Newspaper clipping of a review by Steve Garbarino in New York Newsday of Alex Chilton live at The Knitting Factory in New York City on October 17, 1991.
Behold: An artifact of one of my poorer gig-going decisions, though that's something I wouldn't actually realize until 25 years after the fact.
I ripped this review of the first show of a three-night stand at the Knitting Factory that Alex Chilton did in October 1991. Having just moved to New York City for college, and, freed from the restrictions of parental oversight and Boston’s overzealous 21+ rock club policies, I was intent on seeing as many shows as possible. (See also: Crowded House.)
I had tickets for the third and final gig, a midnight show the same night this review was published. So I read this review with much interest as a preview of what to expect.
Was not attending all three nights the poor decision? Well, perhaps it was the runner-up poor decision, as I never again got the chance to see the talented Mr. Chilton (RIP).
No, the mistake I made that night was not bringing my tape recorder. Even though I’d been taping up a storm that year—and would in fact bring my recorder to that same venue less than a week later for American Music Club—I left it at home. Maybe I was worried about being out that late at night alone with something that expensive? It was a midnight show, so I’m sure I didn’t get home until around 3am.
While at the time I didn’t think much of this line in Steve Garbarino’s review of the show:
Backhandedly apologizing for the lack of fresh material—”When was the last time you wrote 12 songs?"—he nevertheless introduced a pair of newly penned standout tunes. “In a Big Way” and “Girl, You’re Fine” are catchy pop-rock songs suggestive of Big Star and Squeeze. "I’m writing really vacuous pop songs these days," he said.
The forehead-slapping moment came when reading this passage from Holly George-Warren’s excellent Chilton biography, A Man Called Destruction, sometime in 2016 or 2017:
At a Knitting Factory performance in October, he played a couple of new originals, “In a Big Way” and “Girl You’re Fine.” Of these, he said, “I’m writing really vacuous pop songs these days.” But with no label to pay for tracking, the pair would go unrecorded.
“The pair would go unrecorded?!” Well, damn.
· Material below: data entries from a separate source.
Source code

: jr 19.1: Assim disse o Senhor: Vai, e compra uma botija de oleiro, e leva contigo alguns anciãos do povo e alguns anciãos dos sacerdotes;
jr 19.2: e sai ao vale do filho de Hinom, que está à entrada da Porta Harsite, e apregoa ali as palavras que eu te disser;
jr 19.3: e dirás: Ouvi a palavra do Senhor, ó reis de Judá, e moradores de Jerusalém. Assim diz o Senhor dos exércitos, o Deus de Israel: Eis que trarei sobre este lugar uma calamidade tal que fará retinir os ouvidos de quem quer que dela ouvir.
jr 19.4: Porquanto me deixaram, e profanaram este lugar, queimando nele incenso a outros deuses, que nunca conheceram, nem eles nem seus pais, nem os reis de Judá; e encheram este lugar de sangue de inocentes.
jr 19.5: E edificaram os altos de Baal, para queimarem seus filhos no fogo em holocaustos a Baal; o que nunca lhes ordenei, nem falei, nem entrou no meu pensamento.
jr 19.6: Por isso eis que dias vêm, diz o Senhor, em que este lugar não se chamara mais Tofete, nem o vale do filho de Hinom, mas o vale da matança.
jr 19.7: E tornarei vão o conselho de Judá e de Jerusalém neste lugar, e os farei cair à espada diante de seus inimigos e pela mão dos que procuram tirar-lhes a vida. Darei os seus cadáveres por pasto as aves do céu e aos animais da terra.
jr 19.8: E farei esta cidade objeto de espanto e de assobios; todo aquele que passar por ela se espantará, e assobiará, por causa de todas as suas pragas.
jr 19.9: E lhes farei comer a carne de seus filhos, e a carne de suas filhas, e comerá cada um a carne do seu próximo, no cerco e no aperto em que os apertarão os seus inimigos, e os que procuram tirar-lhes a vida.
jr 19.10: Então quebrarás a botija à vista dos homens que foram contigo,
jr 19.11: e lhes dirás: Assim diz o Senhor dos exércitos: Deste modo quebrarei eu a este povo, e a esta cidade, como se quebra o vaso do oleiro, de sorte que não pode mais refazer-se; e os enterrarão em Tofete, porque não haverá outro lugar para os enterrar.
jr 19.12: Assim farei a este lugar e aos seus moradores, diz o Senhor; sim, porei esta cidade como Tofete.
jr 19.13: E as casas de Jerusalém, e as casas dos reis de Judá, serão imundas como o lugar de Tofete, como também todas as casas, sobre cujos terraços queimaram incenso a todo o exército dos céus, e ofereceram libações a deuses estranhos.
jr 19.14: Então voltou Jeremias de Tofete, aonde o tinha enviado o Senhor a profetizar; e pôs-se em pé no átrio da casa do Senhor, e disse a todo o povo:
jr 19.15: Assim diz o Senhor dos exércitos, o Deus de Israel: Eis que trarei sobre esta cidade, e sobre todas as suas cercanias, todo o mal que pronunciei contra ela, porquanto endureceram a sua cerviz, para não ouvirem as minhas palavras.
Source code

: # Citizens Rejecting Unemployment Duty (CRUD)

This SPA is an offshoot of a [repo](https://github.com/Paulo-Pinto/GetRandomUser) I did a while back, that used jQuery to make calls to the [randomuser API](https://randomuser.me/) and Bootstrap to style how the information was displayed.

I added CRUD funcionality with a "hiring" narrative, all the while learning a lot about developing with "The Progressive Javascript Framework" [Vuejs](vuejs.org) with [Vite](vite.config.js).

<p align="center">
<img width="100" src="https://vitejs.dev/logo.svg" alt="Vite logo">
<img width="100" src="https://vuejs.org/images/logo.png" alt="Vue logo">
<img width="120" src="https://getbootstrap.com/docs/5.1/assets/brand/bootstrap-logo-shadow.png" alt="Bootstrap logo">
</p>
He almost surely played at least one of those two songs the night I saw him, and I could have been the one to record it.
Not being aware of the lost opportunity at the time, I simply enjoyed every last minute of that eclectic set, thrilling especially at the sound of the first few, unmistakable notes of “September Gurls.” (Slightly less enjoyable: the dude who yelled out his request for “El Goodo!” at every between-song break.) It was the one and only time I got to see Alex Chilton live, and that’s certainly not a thing to regret.